[Prompt]
Keep every line of the data below that has the string "teacher" and present those lines.

Stored data entries

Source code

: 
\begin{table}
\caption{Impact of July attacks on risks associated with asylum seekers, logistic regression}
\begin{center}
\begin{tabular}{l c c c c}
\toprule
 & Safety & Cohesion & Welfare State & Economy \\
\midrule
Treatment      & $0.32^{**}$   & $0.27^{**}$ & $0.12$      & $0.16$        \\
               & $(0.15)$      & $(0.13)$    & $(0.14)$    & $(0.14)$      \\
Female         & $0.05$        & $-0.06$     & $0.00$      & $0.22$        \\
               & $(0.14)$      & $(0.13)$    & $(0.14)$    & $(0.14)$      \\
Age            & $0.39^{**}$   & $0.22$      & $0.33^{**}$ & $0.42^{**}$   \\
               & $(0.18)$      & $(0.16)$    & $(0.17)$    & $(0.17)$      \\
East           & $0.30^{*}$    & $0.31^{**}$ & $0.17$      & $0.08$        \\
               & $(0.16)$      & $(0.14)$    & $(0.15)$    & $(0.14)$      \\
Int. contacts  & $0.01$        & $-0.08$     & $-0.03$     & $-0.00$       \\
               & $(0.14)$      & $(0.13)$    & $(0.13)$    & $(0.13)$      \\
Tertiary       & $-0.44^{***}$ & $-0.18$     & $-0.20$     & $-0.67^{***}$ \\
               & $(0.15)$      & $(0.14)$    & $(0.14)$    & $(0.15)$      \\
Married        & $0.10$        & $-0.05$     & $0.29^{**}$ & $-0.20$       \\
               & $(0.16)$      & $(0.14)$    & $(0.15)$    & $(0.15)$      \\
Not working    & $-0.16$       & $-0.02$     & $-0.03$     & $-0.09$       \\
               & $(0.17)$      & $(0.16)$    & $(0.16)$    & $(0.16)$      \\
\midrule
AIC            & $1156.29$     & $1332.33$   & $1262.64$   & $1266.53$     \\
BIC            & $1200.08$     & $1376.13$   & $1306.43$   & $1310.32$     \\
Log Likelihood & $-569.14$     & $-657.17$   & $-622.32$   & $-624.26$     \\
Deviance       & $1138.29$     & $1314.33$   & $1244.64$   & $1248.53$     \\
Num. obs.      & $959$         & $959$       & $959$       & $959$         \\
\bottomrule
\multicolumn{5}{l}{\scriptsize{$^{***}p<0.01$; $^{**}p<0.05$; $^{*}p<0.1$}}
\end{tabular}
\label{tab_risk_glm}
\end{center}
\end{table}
--
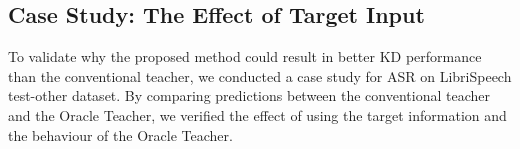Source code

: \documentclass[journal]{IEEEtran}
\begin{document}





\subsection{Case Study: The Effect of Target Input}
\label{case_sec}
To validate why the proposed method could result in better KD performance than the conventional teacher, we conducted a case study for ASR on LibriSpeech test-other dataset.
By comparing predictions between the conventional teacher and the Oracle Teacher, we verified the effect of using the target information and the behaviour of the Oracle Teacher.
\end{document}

[Task solution]
To validate why the proposed method could result in better KD performance than the conventional teacher, we conducted a case study for ASR on LibriSpeech test-other dataset.
By comparing predictions between the conventional teacher and the Oracle Teacher, we verified the effect of using the target information and the behaviour of the Oracle Teacher.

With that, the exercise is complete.